クマさんのバイク専科

時速40kmのDHポジション:パート3

ダウンヒルスキーは直線や高速カーブでのスピードは時速90kmから120kmくらいに到達します。
100分の1秒差のタイムを争う競技です。直線部分や高速コーナーでの、
空気抵抗を減らすクラウチングスタイルがレース中に多用されるようになりました。
背中を円めてたまごのような形状の低い姿勢で、
腕を前へ伸ばしてストックを握った手をあごの下で合わせる風の巻き込みを防ぐフォームです。
 
スキーのストックはダウンヒラーのボディを迂回するように曲げられて、
先端のグリップする位置で絞り込まれて、ストックの後ろ半分はボディの影に隠れてしまいます。
前で合わせた腕で空気のふところへの巻き込みを防ぎ、空気抵抗を減らせます。
ところがこのフォームを高速で滑っているときに姿勢をキープするのは、
腕を広げられないのでバランスのコンとトールが難しくなります。
足腰の強化だけでなく、体幹の筋肉を鍛えてバランスを保ち、スキーの板をコントロールする必要があります。
 
クラウチングスタイルになれば空気抵抗を減らしてスピードは上がるが、
今度はその上がったスピードが、コーナリングなどの技術を格段に難しくしてしまうので、
速いのは分かっていても、競技スキーの技術としてダウンヒラーが取り込むのは困難でした。
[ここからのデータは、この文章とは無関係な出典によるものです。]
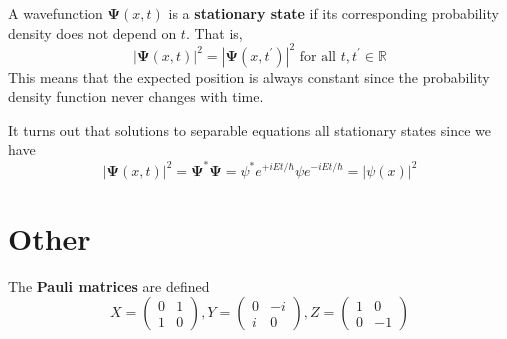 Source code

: \documentclass{article}
\begin{document}
  \begin{definition}
    \label{def:stationary-state}
    A wavefunction $\boldsymbol{\Psi}(x, t)$ is a \textbf{stationary state} if its corresponding probability density does not depend on $t$. That is, 
    \begin{equation} 
      |\boldsymbol{\Psi}(x, t)|^2 = |\boldsymbol{\Psi}(x, t^\prime)|^2  \text{ for all } t, t^\prime \in \mathbb{R}
    \end{equation}
    This means that the expected position is always constant since the probability density function never changes with time. 
  \end{definition}

  It turns out that solutions to separable equations all stationary states since we have 
  \begin{equation} 
    |\boldsymbol{\Psi}(x, t)|^2 = \boldsymbol{\Psi}^\ast \boldsymbol{\Psi} = \psi^\ast e^{+i E t/\hbar} \psi e^{- i E t/\hbar} = |\psi (x)|^2
  \end{equation}

\section{Other}

  \begin{definition}
    \label{def:pauli-matrices}
    The \textbf{Pauli matrices} are defined 
      \begin{equation}
        X = \begin{pmatrix} 0 & 1 \\ 1 & 0 \end{pmatrix},
        Y = \begin{pmatrix} 0 & -i \\ i & 0 \end{pmatrix},
        Z = \begin{pmatrix} 1 & 0 \\ 0 & -1 \end{pmatrix}
      \end{equation}
  \end{definition}
\end{document}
高速コーナリングや直線のエアロダイナミクスのフォームを安定化させるには、
基礎トレーニングへの取り組みから見直す必要があり、
空気抵抗の軽減を重視したフランスのジャンクロード・キリーが、五輪で活躍するまで主流ではありませんでした。
 
時速100kmの世界で生まれた空気抵抗を減らすフォームを、
バイクの上で再現して空気抵抗を減らそうとするチャレンジを、
ダウンヒルスキーのコーチのブーン・レノンのアイデアを採用して、
スキーのアルミストックやゴーグルなどのメーカーのスコットが、
DHポジションを実現するハンドルバーの開発を始めました。
アルミ合金のチューブを手作りでベンディング加工した、オーダーメードに近いDH バーがトップ選手達に供給されました。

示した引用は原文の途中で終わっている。